=== Exercise requirements ===
How many lines in the data that follows contain the word "underbrace"? Only that number is needed.

=== Stored data ===
_ _ _

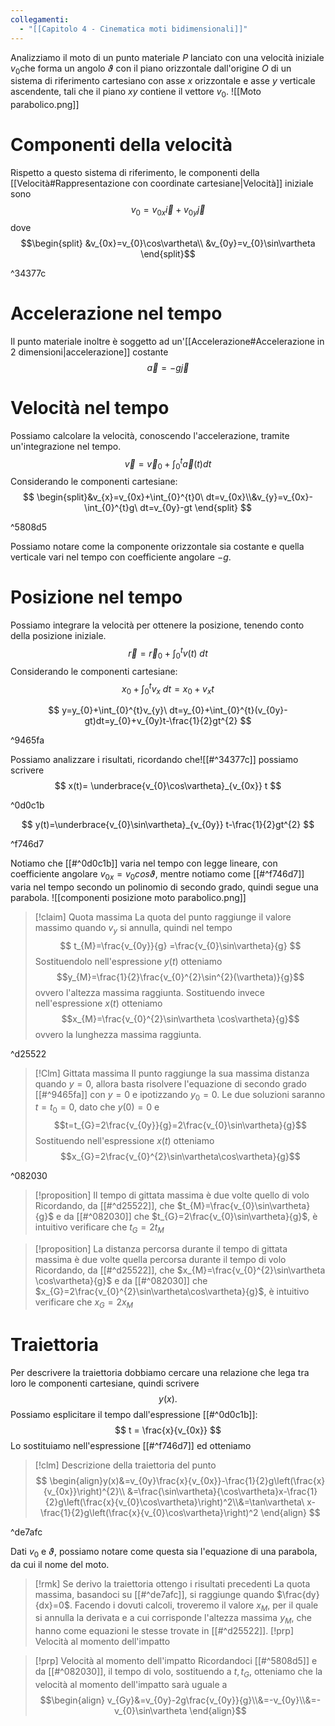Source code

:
 ```yaml
---
collegamenti:
  - "[[Capitolo 4 - Cinematica moti bidimensionali]]"
---
```

Analizziamo il moto di un punto materiale $P$ lanciato con una velocità iniziale $v_{0}$che forma un angolo $\vartheta$ con il piano orizzontale dall'origine $O$ di un sistema di riferimento cartesiano con asse $x$ orizzontale e asse $y$ verticale ascendente, tali che il piano $xy$ contiene il vettore $v_0$. 
![[Moto parabolico.png]]

# Componenti della velocità
Rispetto a questo sistema di riferimento, le componenti della [[Velocità#Rappresentazione con coordinate cartesiane|Velocità]] iniziale sono
$$v_{0}=v_{0x}\vec{i}+v_{0y}\vec{j}$$
dove
$$\begin{split}
&v_{0x}=v_{0}\cos\vartheta\\ &v_{0y}=v_{0}\sin\vartheta
\end{split}$$

^34377c

# Accelerazione nel tempo
Il punto materiale inoltre è soggetto ad un'[[Accelerazione#Accelerazione in 2 dimensioni|accelerazione]] costante$$\vec{a}=-g\vec{j}$$
# Velocità nel tempo
Possiamo calcolare la velocità, conoscendo l'accelerazione, tramite un'integrazione nel tempo.
$$\vec{v}=\vec{v}_{0}+\int_{0}^{t}\vec{a}(t)dt$$
Considerando le componenti cartesiane:
$$
\begin{split}&v_{x}=v_{0x}+\int_{0}^{t}0\ dt=v_{0x}\\&v_{y}=v_{0x}-\int_{0}^{t}g\ dt=v_{0y}-gt
\end{split}
$$

^5808d5

Possiamo notare come la componente orizzontale sia costante e quella verticale vari nel tempo con coefficiente angolare $-g$.
# Posizione nel tempo
Possiamo integrare la velocità per ottenere la posizione, tenendo conto della posizione iniziale.
$$\vec{r}=\vec{r}_{0}+\int_{0}^{t}v(t)\ dt$$
Considerando le componenti cartesiane:
$$
x_{0}+\int_{0}^{t}v_{x}\ dt=x_{0}+v_{x}t
$$

$$
y=y_{0}+\int_{0}^{t}v_{y}\ dt=y_{0}+\int_{0}^{t}(v_{0y}-gt)dt=y_{0}+v_{0y}t-\frac{1}{2}gt^{2}
$$

^9465fa

Possiamo analizzare i risultati, ricordando che![[#^34377c]]
 possiamo scrivere 
 $$
 x(t)= \underbrace{v_{0}\cos\vartheta}_{v_{0x}} t
$$

^0d0c1b

 $$
 y(t)=\underbrace{v_{0}\sin\vartheta}_{v_{0y}} t-\frac{1}{2}gt^{2}
$$

^f746d7

Notiamo che [[#^0d0c1b]] varia nel tempo con legge lineare, con coefficiente angolare $v_{0x}=v_{0}cos\vartheta$, mentre notiamo come [[#^f746d7]] varia nel tempo secondo un polinomio di secondo grado, quindi segue una parabola.
![[componenti posizione moto parabolico.png]]

> [!claim] Quota massima
>La quota del punto raggiunge il valore massimo quando $v_{y}$ si annulla, quindi nel tempo
>$$
>t_{M}=\frac{v_{0y}}{g} =\frac{v_{0}\sin\vartheta}{g}
>$$
>Sostituendolo nell'espressione $y(t)$ otteniamo $$y_{M}=\frac{1}{2}\frac{v_{0}^{2}\sin^{2}(\vartheta)}{g}$$ovvero l'altezza massima raggiunta.
>Sostituendo invece nell'espressione $x(t)$ otteniamo$$x_{M}=\frac{v_{0}^{2}\sin\vartheta \cos\vartheta}{g}$$
>ovvero la lunghezza massima raggiunta.

^d25522

> [!Clm] Gittata massima
> Il punto raggiunge la sua massima distanza quando $y=0$, allora basta risolvere l'equazione di secondo grado [[#^9465fa]] con $y=0$ e ipotizzando $y_{0}=0$.
> Le due soluzioni saranno $t=t_{0}=0$, dato che $y(0)=0$ e $$t=t_{G}=2\frac{v_{0y}}{g}=2\frac{v_{0}\sin\vartheta}{g}$$
>Sostituendo nell'espressione $x(t)$ otteniamo
> $$x_{G}=2\frac{v_{0}^{2}\sin\vartheta\cos\vartheta}{g}$$

^082030

> [!proposition] Il tempo di gittata massima è due volte quello di volo
>Ricordando, da [[#^d25522]], che $t_{M}=\frac{v_{0}\sin\vartheta}{g}$ e da [[#^082030]] che $t_{G}=2\frac{v_{0}\sin\vartheta}{g}$, è intuitivo verificare che $t_{G}=2t_{M}$
>

 > [!proposition] La distanza percorsa durante il tempo di gittata massima è due volte quella percorsa durante il tempo di volo
>Ricordando, da [[#^d25522]], che $x_{M}=\frac{v_{0}^{2}\sin\vartheta \cos\vartheta}{g}$ e da [[#^082030]] che $x_{G}=2\frac{v_{0}^{2}\sin\vartheta\cos\vartheta}{g}$, è intuitivo verificare che $x_{G}=2x_{M}$
>

# Traiettoria
Per descrivere la traiettoria dobbiamo cercare una relazione che lega tra loro le componenti cartesiane, quindi scrivere $$y(x).$$
Possiamo esplicitare il tempo dall'espressione [[#^0d0c1b]]:
$$
t = \frac{x}{v_{0x}}
$$
Lo sostituiamo nell'espressione [[#^f746d7]] ed otteniamo
> [!clm] Descrizione della traiettoria del punto
> $$
> \begin{align}y(x)&=v_{0y}\frac{x}{v_{0x}}-\frac{1}{2}g\left(\frac{x}{v_{0x}}\right)^{2}\\
> &=\frac{\sin\vartheta}{\cos\vartheta}x-\frac{1}{2}g\left(\frac{x}{v_{0}\cos\vartheta}\right)^2\\&=\tan\vartheta\ x-\frac{1}{2}g\left(\frac{x}{v_{0}\cos\vartheta}\right)^2
> \end{align}
> $$

^de7afc

Dati $v_{0}$ e $\vartheta$, possiamo notare come questa sia l'equazione di una parabola, da cui il nome del moto.

> [!rmk] Se derivo la traiettoria ottengo i risultati precedenti
> La quota massima, basandoci su [[#^de7afc]], si raggiunge quando $\frac{dy}{dx}=0$.
> Facendo i dovuti calcoli, troveremo il valore $x_M$, per il quale si annulla la derivata e a cui corrisponde l'altezza massima $y_{M}$, che hanno come equazioni le stesse trovate in [[#^d25522]].
>[!prp] Velocità al momento dell'impatto

>[!prp] Velocità al momento dell'impatto
>Ricordandoci [[#^5808d5]] e da [[#^082030]], il tempo di volo, sostituendo a $t,t_{G}$, otteniamo che la velocità al momento dell'impatto sarà uguale a
>$$\begin{align}
>v_{Gy}&=v_{0y}-2g\frac{v_{0y}}{g}\\&=-v_{0y}\\&=-v_{0}\sin\vartheta
>\end{align}$$
>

_ _ _

=== Exercise answer ===
2